Postfix Block Expression
liamoc opened this issue · 6 comments
So, I'd really like something along the lines of ruby, that let you pass an additional argument to a function as a block specified after the function call, i.e:
myFunc(1,2) x =>
alert(x).
This would be semantically equivalent to either:
myFunc(1,2,x=>alert(x).)
or:
myFunc(1,2)(x=>alert(x).)
It should compile to the first case if we add it.
You prefer this style because the parenthesis doesn't need to wrap, right? It wouldn't be too hard to add to the grammar, but I think it could look a little funky on a single line, or for methods that don't take prior arguments. You're proposing:
list.each() x => x * x.
Versus the current compiler's:
list.each(x => x * x.)
Do you have any real examples where it helps make things clearer?
Partly i like it because it eliminates the need for specifying the end of a block twice. Typing ".)" is really awkward in my opinion, when I want to be able to define my own control structures.

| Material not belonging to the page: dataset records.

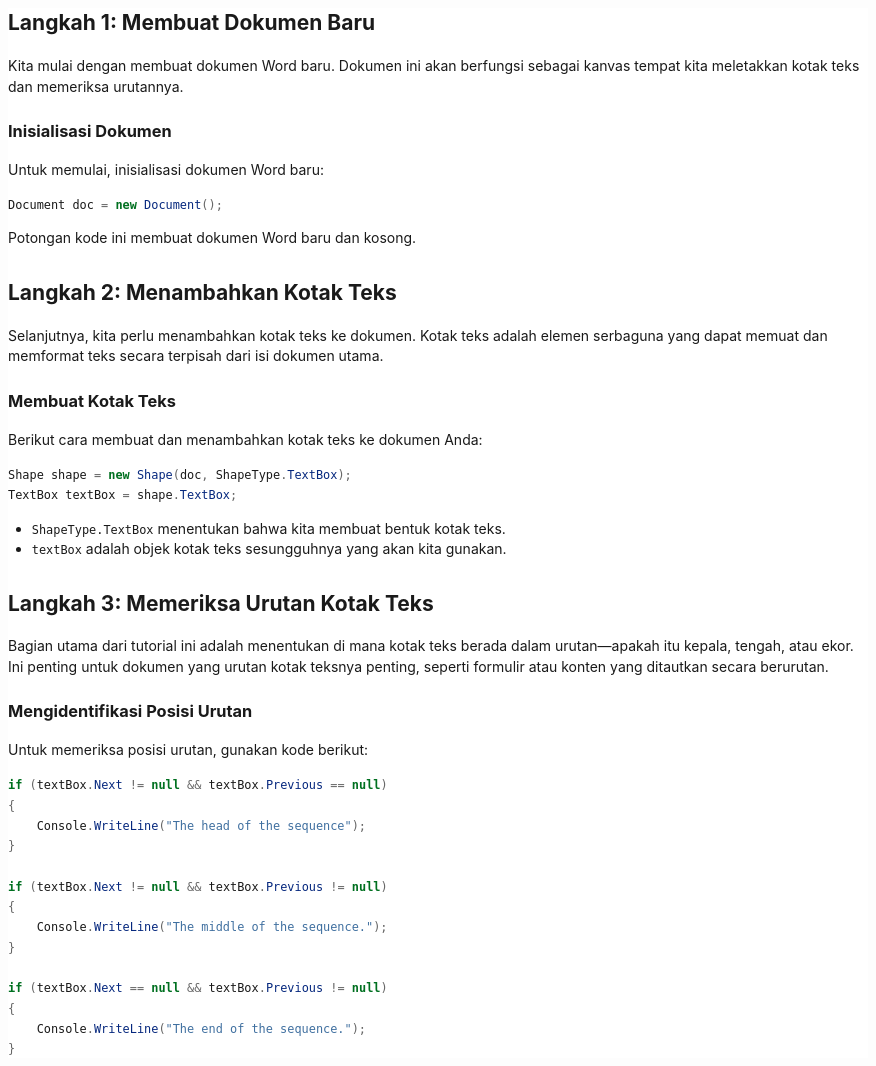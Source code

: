 ## Langkah 1: Membuat Dokumen Baru

Kita mulai dengan membuat dokumen Word baru. Dokumen ini akan berfungsi sebagai kanvas tempat kita meletakkan kotak teks dan memeriksa urutannya.

### Inisialisasi Dokumen

Untuk memulai, inisialisasi dokumen Word baru:

```csharp
Document doc = new Document();
```

Potongan kode ini membuat dokumen Word baru dan kosong.

## Langkah 2: Menambahkan Kotak Teks

Selanjutnya, kita perlu menambahkan kotak teks ke dokumen. Kotak teks adalah elemen serbaguna yang dapat memuat dan memformat teks secara terpisah dari isi dokumen utama.

### Membuat Kotak Teks

Berikut cara membuat dan menambahkan kotak teks ke dokumen Anda:

```csharp
Shape shape = new Shape(doc, ShapeType.TextBox);
TextBox textBox = shape.TextBox;
```

- `ShapeType.TextBox` menentukan bahwa kita membuat bentuk kotak teks.
- `textBox` adalah objek kotak teks sesungguhnya yang akan kita gunakan.

## Langkah 3: Memeriksa Urutan Kotak Teks

Bagian utama dari tutorial ini adalah menentukan di mana kotak teks berada dalam urutan—apakah itu kepala, tengah, atau ekor. Ini penting untuk dokumen yang urutan kotak teksnya penting, seperti formulir atau konten yang ditautkan secara berurutan.

### Mengidentifikasi Posisi Urutan

Untuk memeriksa posisi urutan, gunakan kode berikut:

```csharp
if (textBox.Next != null && textBox.Previous == null)
{
    Console.WriteLine("The head of the sequence");
}

if (textBox.Next != null && textBox.Previous != null)
{
    Console.WriteLine("The middle of the sequence.");
}

if (textBox.Next == null && textBox.Previous != null)
{
    Console.WriteLine("The end of the sequence.");
}
```
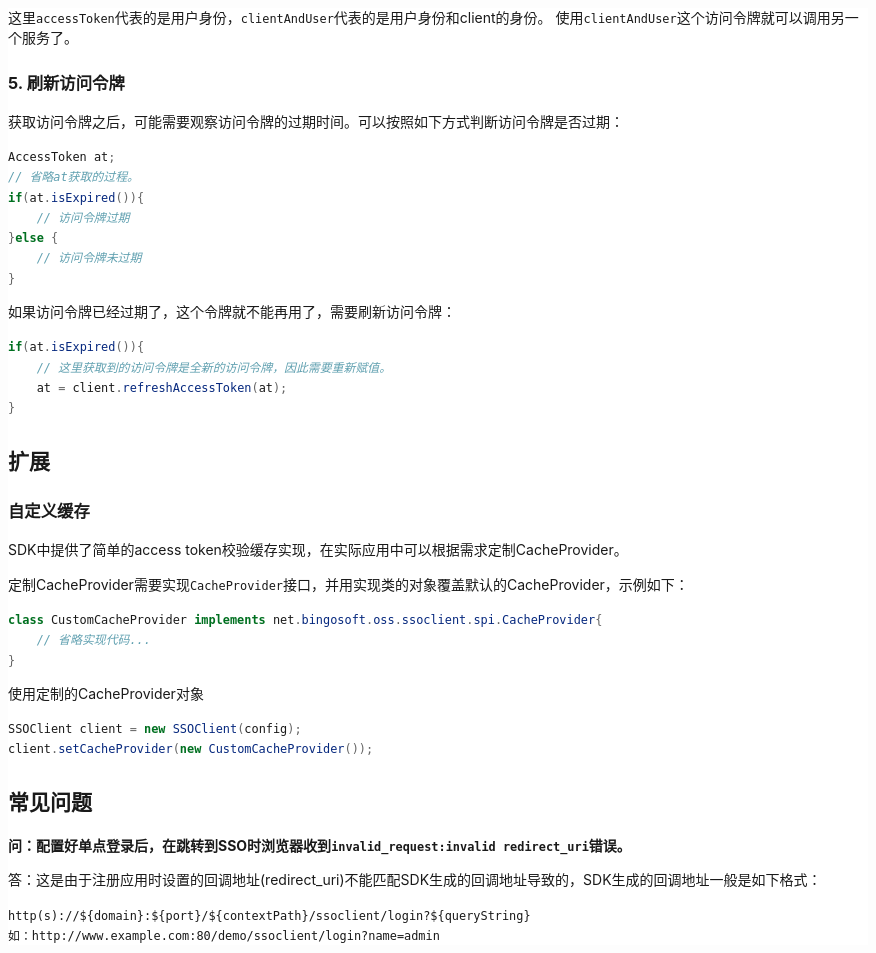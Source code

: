 这里`accessToken`代表的是用户身份，`clientAndUser`代表的是用户身份和client的身份。
使用`clientAndUser`这个访问令牌就可以调用另一个服务了。

### 5. 刷新访问令牌

获取访问令牌之后，可能需要观察访问令牌的过期时间。可以按照如下方式判断访问令牌是否过期：

```java
AccessToken at;
// 省略at获取的过程。
if(at.isExpired()){
    // 访问令牌过期
}else {
    // 访问令牌未过期
}
```

如果访问令牌已经过期了，这个令牌就不能再用了，需要刷新访问令牌：

```java
if(at.isExpired()){
    // 这里获取到的访问令牌是全新的访问令牌，因此需要重新赋值。
    at = client.refreshAccessToken(at);
}
```

## 扩展

### 自定义缓存

SDK中提供了简单的access token校验缓存实现，在实际应用中可以根据需求定制CacheProvider。

定制CacheProvider需要实现`CacheProvider`接口，并用实现类的对象覆盖默认的CacheProvider，示例如下：

```java
class CustomCacheProvider implements net.bingosoft.oss.ssoclient.spi.CacheProvider{
    // 省略实现代码...
}
```

使用定制的CacheProvider对象

```java
SSOClient client = new SSOClient(config);
client.setCacheProvider(new CustomCacheProvider());
```

## 常见问题

**问：配置好单点登录后，在跳转到SSO时浏览器收到`invalid_request:invalid redirect_uri`错误。**

答：这是由于注册应用时设置的回调地址(redirect_uri)不能匹配SDK生成的回调地址导致的，SDK生成的回调地址一般是如下格式：

```
http(s)://${domain}:${port}/${contextPath}/ssoclient/login?${queryString}
如：http://www.example.com:80/demo/ssoclient/login?name=admin
```

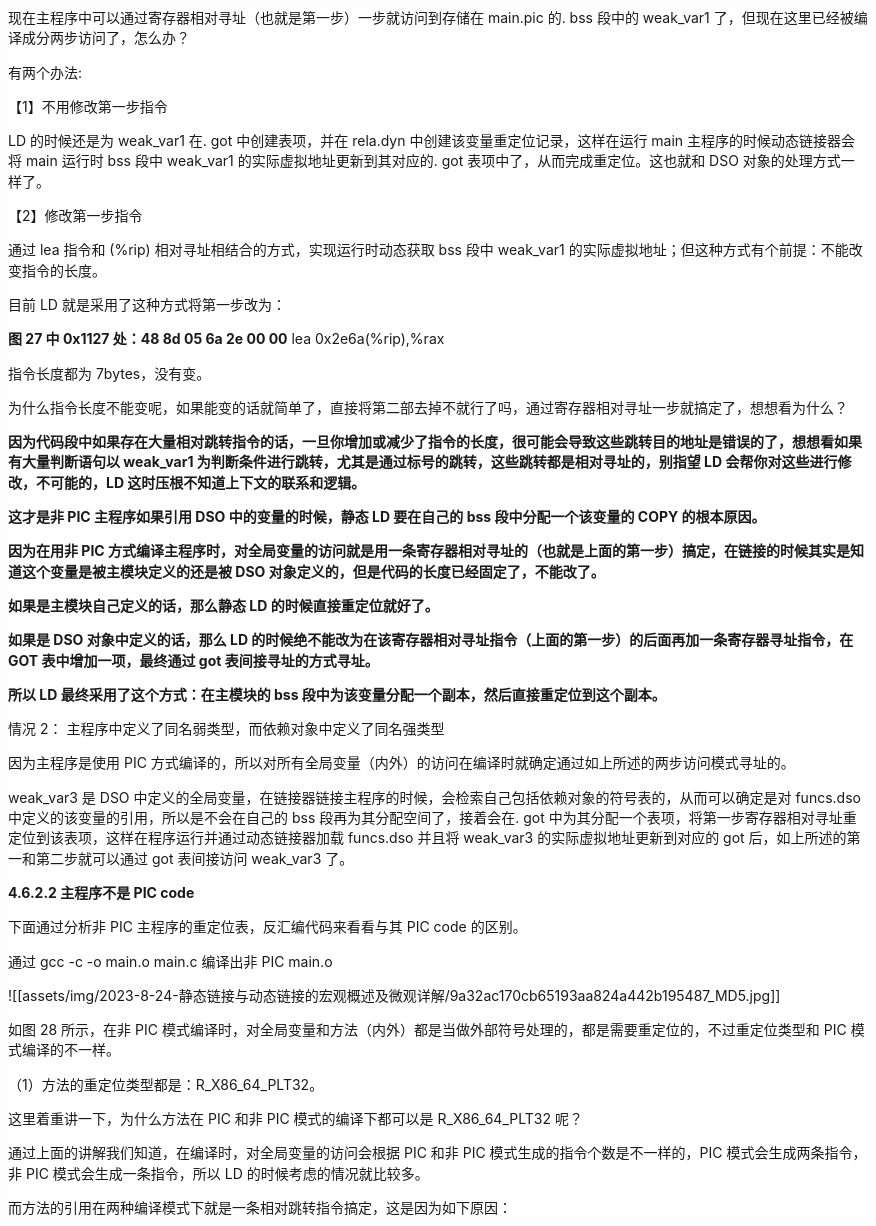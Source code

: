 现在主程序中可以通过寄存器相对寻址（也就是第一步）一步就访问到存储在 main.pic 的. bss 段中的 weak_var1 了，但现在这里已经被编译成分两步访问了，怎么办？

有两个办法:

【1】不用修改第一步指令

LD 的时候还是为 weak_var1 在. got 中创建表项，并在 rela.dyn 中创建该变量重定位记录，这样在运行 main 主程序的时候动态链接器会将 main 运行时 bss 段中 weak_var1 的实际虚拟地址更新到其对应的. got 表项中了，从而完成重定位。这也就和 DSO 对象的处理方式一样了。

【2】修改第一步指令

通过 lea 指令和 (%rip) 相对寻址相结合的方式，实现运行时动态获取 bss 段中 weak_var1 的实际虚拟地址；但这种方式有个前提：不能改变指令的长度。

目前 LD 就是采用了这种方式将第一步改为：

**图 27 中 0x1127 处：48 8d 05 6a 2e 00 00** lea 0x2e6a(%rip),%rax

指令长度都为 7bytes，没有变。

为什么指令长度不能变呢，如果能变的话就简单了，直接将第二部去掉不就行了吗，通过寄存器相对寻址一步就搞定了，想想看为什么？

**因为代码段中如果存在大量相对跳转指令的话，一旦你增加或减少了指令的长度，很可能会导致这些跳转目的地址是错误的了，想想看如果有大量判断语句以 weak_var1 为判断条件进行跳转，尤其是通过标号的跳转，这些跳转都是相对寻址的，别指望 LD 会帮你对这些进行修改，不可能的，LD 这时压根不知道上下文的联系和逻辑。**

**这才是非 PIC 主程序如果引用 DSO 中的变量的时候，静态 LD 要在自己的 bss 段中分配一个该变量的 COPY 的根本原因。**

**因为在用非 PIC 方式编译主程序时，对全局变量的访问就是用一条寄存器相对寻址的（也就是上面的第一步）搞定，在链接的时候其实是知道这个变量是被主模块定义的还是被 DSO 对象定义的，但是代码的长度已经固定了，不能改了。**

**如果是主模块自己定义的话，那么静态 LD 的时候直接重定位就好了。**

**如果是 DSO 对象中定义的话，那么 LD 的时候绝不能改为在该寄存器相对寻址指令（上面的第一步）的后面再加一条寄存器寻址指令，在 GOT 表中增加一项，最终通过 got 表间接寻址的方式寻址。**

**所以 LD 最终采用了这个方式：在主模块的 bss 段中为该变量分配一个副本，然后直接重定位到这个副本。**

情况 2： 主程序中定义了同名弱类型，而依赖对象中定义了同名强类型

因为主程序是使用 PIC 方式编译的，所以对所有全局变量（内外）的访问在编译时就确定通过如上所述的两步访问模式寻址的。

weak_var3 是 DSO 中定义的全局变量，在链接器链接主程序的时候，会检索自己包括依赖对象的符号表的，从而可以确定是对 funcs.dso 中定义的该变量的引用，所以是不会在自己的 bss 段再为其分配空间了，接着会在. got 中为其分配一个表项，将第一步寄存器相对寻址重定位到该表项，这样在程序运行并通过动态链接器加载 funcs.dso 并且将 weak_var3 的实际虚拟地址更新到对应的 got 后，如上所述的第一和第二步就可以通过 got 表间接访问 weak_var3 了。

**4.6.2.2 主程序不是 PIC code**

下面通过分析非 PIC 主程序的重定位表，反汇编代码来看看与其 PIC code 的区别。

通过 gcc -c -o main.o main.c 编译出非 PIC main.o

![[assets/img/2023-8-24-静态链接与动态链接的宏观概述及微观详解/9a32ac170cb65193aa824a442b195487_MD5.jpg]]

如图 28 所示，在非 PIC 模式编译时，对全局变量和方法（内外）都是当做外部符号处理的，都是需要重定位的，不过重定位类型和 PIC 模式编译的不一样。

（1）方法的重定位类型都是：R_X86_64_PLT32。

这里着重讲一下，为什么方法在 PIC 和非 PIC 模式的编译下都可以是 R_X86_64_PLT32 呢？

通过上面的讲解我们知道，在编译时，对全局变量的访问会根据 PIC 和非 PIC 模式生成的指令个数是不一样的，PIC 模式会生成两条指令，非 PIC 模式会生成一条指令，所以 LD 的时候考虑的情况就比较多。

而方法的引用在两种编译模式下就是一条相对跳转指令搞定，这是因为如下原因：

Also, it drastically simplifies providing multi-line functions as parameters when you throw significant indentation into the mix.
It would be cool if CoffeeScript's lexer were smart enough to insert a period into the token stream for you, when you had an unclosed block within an outer parentheses. This may be do-able by counting parentheses. So:
list.each(x => x * x)
That would be nice, but significant indentation would also remove that problem.
My problem then is that I'm still specifying the end of the block twice - both with a paren and a dedent, or a paren and a period.. I'd rather get rid of the parens, but I guess it's just a pet peeve of mine.
Sorry, the block syntax is just too limited -- mentioned in the other issue. No multiple function arguments, and it has to be the last one. It wouldn't always be possible to call to with JS libraries with if they expected either. Closing as a "wontfix".